Within the data below, copy each line where the string "从程序语言设计视角看待Rust控制流系统" is found.

##########

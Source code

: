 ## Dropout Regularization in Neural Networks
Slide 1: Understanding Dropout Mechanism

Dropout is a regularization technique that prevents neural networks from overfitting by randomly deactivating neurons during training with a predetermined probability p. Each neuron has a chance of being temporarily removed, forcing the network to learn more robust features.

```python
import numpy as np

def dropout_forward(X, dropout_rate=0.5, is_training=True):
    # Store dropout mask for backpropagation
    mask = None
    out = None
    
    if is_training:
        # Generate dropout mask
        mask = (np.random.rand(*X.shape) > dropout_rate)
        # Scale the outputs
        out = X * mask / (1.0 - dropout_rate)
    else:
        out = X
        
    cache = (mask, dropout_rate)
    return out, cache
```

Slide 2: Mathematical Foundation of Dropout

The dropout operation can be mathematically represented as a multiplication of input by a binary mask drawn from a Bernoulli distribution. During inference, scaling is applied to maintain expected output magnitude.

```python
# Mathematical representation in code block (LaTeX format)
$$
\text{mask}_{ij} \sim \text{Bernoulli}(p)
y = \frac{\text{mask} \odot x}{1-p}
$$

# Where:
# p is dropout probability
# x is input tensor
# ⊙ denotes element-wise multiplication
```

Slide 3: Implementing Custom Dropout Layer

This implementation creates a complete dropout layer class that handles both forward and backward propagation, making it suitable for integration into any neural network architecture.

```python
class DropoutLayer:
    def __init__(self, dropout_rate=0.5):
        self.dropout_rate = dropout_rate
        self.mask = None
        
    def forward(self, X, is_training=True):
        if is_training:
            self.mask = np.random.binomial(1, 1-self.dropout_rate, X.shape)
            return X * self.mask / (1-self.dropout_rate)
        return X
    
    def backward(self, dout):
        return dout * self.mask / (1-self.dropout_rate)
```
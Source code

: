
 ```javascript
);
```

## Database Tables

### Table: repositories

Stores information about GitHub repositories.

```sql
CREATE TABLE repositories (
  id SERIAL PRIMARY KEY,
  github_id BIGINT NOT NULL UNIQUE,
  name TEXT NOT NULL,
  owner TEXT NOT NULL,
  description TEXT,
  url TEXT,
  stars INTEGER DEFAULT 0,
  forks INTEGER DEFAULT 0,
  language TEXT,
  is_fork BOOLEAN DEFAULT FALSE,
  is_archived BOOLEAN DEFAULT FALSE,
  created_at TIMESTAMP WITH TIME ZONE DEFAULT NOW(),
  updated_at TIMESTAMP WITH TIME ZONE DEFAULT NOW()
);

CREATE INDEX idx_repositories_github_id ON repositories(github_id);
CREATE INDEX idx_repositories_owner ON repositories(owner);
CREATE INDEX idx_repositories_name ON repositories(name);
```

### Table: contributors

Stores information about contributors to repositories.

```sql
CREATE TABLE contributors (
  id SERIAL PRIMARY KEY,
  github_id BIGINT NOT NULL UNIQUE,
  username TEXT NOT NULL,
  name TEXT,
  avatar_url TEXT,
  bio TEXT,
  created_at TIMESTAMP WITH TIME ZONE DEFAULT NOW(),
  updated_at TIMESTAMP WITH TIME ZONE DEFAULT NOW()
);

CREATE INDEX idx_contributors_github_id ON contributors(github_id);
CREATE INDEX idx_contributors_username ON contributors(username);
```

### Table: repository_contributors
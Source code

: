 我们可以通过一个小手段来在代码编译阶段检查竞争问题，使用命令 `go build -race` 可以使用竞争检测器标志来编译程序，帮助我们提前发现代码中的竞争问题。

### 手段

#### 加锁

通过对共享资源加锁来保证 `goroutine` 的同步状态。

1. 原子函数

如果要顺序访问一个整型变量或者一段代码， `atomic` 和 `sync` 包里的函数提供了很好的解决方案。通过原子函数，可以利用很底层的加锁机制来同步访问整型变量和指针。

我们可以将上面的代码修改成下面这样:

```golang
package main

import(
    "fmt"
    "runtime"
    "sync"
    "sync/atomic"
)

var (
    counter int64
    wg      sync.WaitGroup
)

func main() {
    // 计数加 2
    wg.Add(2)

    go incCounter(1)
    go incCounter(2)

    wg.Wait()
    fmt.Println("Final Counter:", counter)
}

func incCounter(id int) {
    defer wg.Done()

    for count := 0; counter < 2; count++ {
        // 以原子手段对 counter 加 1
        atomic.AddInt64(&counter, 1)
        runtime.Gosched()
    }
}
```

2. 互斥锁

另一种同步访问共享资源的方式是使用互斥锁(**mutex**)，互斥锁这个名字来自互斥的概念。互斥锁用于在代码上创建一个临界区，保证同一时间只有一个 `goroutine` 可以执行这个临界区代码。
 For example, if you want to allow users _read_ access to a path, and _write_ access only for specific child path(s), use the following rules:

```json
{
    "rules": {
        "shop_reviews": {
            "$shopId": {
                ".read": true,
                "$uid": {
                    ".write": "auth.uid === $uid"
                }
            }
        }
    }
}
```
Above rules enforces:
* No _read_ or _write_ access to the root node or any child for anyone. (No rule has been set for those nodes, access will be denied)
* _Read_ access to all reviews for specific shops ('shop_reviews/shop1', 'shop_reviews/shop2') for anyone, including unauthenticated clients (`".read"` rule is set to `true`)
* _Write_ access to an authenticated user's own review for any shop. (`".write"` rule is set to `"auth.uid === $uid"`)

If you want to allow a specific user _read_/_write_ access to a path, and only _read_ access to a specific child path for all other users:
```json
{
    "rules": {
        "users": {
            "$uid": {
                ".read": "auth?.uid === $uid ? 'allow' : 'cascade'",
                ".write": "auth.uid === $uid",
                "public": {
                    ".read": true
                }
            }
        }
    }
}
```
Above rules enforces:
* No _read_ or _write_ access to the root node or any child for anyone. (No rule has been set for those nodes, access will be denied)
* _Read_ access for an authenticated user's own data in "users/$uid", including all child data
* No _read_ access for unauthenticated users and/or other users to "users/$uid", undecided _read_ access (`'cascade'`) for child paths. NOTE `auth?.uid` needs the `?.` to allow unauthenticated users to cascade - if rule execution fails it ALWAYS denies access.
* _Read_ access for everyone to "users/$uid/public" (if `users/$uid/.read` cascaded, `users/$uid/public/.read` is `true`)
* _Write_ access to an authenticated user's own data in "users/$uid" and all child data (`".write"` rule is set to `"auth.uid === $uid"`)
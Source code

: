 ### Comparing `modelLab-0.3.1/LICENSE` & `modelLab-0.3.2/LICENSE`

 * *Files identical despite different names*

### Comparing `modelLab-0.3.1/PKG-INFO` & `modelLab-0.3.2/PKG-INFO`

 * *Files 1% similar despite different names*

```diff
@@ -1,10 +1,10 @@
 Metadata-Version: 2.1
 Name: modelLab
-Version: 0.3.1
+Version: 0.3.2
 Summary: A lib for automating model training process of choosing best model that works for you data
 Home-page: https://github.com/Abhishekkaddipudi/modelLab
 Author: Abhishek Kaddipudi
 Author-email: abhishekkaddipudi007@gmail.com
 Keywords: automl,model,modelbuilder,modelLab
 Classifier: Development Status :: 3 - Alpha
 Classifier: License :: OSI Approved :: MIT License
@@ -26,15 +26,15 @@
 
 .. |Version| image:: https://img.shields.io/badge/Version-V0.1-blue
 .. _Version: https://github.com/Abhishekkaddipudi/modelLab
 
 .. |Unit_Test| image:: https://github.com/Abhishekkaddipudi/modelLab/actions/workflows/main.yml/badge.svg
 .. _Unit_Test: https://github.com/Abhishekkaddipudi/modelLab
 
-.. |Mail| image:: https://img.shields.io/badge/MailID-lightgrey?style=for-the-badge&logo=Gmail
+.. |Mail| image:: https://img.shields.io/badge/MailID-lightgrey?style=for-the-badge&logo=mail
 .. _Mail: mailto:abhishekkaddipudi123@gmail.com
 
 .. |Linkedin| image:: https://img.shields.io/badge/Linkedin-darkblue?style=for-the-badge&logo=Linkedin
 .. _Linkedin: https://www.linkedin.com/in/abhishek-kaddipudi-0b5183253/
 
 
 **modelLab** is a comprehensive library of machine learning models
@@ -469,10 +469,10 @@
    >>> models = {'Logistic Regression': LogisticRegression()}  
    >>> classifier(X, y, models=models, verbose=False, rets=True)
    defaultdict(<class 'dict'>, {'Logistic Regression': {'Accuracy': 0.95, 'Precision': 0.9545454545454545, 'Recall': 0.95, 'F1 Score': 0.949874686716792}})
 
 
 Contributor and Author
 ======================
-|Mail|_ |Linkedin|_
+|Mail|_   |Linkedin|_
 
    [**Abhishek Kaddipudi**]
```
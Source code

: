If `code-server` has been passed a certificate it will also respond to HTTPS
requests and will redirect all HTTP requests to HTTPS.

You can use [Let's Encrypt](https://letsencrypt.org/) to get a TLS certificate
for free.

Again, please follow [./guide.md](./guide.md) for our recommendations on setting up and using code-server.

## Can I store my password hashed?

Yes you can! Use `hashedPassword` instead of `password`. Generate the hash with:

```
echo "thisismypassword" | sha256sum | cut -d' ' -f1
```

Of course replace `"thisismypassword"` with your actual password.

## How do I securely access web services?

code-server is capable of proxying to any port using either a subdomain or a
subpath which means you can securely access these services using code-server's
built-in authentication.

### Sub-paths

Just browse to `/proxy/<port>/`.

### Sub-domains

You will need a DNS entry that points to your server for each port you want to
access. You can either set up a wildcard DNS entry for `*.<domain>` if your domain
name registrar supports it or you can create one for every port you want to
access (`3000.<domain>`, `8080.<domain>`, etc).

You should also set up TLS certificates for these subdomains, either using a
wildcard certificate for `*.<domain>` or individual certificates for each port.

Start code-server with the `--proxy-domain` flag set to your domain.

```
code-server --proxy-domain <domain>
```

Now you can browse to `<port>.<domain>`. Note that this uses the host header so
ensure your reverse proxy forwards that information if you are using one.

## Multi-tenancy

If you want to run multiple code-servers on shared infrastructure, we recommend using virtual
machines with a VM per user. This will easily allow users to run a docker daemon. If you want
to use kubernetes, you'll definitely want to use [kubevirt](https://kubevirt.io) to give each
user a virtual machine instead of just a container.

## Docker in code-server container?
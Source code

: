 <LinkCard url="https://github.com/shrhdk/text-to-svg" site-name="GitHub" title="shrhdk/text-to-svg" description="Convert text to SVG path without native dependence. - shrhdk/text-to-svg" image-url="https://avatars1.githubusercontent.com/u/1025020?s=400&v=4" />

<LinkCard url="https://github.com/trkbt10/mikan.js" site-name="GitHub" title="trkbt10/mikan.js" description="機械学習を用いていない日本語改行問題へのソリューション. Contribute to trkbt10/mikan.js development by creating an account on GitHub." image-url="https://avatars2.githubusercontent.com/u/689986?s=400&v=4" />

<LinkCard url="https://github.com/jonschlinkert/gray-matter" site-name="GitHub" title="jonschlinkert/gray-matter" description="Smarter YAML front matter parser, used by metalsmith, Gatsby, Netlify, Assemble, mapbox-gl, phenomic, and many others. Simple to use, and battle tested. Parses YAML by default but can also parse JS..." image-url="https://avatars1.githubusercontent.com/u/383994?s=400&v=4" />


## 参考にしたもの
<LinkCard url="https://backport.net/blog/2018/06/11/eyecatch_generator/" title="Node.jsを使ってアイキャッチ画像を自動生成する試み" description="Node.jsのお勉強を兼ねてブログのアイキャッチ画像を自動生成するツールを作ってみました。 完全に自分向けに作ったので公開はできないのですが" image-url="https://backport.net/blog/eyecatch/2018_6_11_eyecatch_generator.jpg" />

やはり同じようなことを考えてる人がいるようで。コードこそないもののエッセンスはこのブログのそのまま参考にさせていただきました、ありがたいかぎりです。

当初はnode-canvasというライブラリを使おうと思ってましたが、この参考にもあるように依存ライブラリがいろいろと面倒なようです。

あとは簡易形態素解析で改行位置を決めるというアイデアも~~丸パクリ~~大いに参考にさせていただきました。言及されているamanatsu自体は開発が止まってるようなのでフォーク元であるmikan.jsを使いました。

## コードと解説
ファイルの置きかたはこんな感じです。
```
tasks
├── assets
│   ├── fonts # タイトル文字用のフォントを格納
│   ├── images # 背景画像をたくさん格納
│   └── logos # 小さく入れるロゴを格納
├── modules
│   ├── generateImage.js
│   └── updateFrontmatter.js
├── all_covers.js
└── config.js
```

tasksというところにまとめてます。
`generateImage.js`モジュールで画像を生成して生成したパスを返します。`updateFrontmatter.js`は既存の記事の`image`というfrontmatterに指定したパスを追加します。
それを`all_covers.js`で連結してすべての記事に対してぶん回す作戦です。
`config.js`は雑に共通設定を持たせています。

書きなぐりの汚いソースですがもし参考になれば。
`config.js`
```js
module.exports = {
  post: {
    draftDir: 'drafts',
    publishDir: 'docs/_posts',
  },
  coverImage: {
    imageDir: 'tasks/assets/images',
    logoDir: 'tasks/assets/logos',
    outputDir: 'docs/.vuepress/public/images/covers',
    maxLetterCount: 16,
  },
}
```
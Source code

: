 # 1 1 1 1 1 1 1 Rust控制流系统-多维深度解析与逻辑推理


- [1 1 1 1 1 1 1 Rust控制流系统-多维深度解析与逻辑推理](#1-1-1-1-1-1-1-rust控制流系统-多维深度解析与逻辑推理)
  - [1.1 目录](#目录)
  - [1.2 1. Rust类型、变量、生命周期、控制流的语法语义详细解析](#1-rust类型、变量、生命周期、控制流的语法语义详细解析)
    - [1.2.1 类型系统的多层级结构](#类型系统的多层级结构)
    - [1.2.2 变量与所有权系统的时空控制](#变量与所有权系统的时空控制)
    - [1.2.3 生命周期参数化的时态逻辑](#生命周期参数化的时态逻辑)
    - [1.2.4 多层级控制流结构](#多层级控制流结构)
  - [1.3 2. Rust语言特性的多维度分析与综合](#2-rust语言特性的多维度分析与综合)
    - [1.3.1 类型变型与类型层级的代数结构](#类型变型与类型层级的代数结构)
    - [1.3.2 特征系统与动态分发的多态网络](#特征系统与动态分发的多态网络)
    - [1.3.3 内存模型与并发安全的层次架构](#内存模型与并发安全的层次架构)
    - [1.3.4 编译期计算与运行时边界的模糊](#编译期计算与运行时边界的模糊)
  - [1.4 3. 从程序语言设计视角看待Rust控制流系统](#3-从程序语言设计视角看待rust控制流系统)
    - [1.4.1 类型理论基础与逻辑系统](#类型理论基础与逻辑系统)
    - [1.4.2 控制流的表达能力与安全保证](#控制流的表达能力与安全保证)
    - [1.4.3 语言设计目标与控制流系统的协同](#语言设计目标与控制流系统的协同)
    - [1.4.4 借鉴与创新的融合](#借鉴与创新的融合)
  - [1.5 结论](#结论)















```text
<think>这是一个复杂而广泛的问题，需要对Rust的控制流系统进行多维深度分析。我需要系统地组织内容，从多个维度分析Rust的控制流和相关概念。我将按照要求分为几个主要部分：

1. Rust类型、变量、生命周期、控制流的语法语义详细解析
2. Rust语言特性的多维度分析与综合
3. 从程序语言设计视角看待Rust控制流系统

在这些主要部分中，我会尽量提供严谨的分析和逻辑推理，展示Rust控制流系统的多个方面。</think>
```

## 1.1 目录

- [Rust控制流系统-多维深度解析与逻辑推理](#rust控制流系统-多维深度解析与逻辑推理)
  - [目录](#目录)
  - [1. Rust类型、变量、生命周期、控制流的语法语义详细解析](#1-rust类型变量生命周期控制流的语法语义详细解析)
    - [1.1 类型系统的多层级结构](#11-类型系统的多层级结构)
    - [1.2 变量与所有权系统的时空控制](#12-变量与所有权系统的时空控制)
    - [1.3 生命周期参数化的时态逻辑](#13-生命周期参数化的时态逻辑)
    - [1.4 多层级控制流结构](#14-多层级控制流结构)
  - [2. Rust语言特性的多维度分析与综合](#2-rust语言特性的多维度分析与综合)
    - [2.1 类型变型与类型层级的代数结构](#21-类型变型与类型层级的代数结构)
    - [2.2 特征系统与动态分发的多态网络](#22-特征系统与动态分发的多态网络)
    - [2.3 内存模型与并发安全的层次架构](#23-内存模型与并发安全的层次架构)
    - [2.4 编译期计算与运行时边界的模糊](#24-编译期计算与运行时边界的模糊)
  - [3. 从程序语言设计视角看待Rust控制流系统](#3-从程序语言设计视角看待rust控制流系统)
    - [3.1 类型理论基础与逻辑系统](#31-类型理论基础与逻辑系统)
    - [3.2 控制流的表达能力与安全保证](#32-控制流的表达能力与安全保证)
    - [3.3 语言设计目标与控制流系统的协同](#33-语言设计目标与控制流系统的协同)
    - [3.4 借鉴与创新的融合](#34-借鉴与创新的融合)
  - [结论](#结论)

##########

*Solution*.
  - [1.4 3. 从程序语言设计视角看待Rust控制流系统](#3-从程序语言设计视角看待rust控制流系统)
3. 从程序语言设计视角看待Rust控制流系统
  - [3. 从程序语言设计视角看待Rust控制流系统](#3-从程序语言设计视角看待rust控制流系统)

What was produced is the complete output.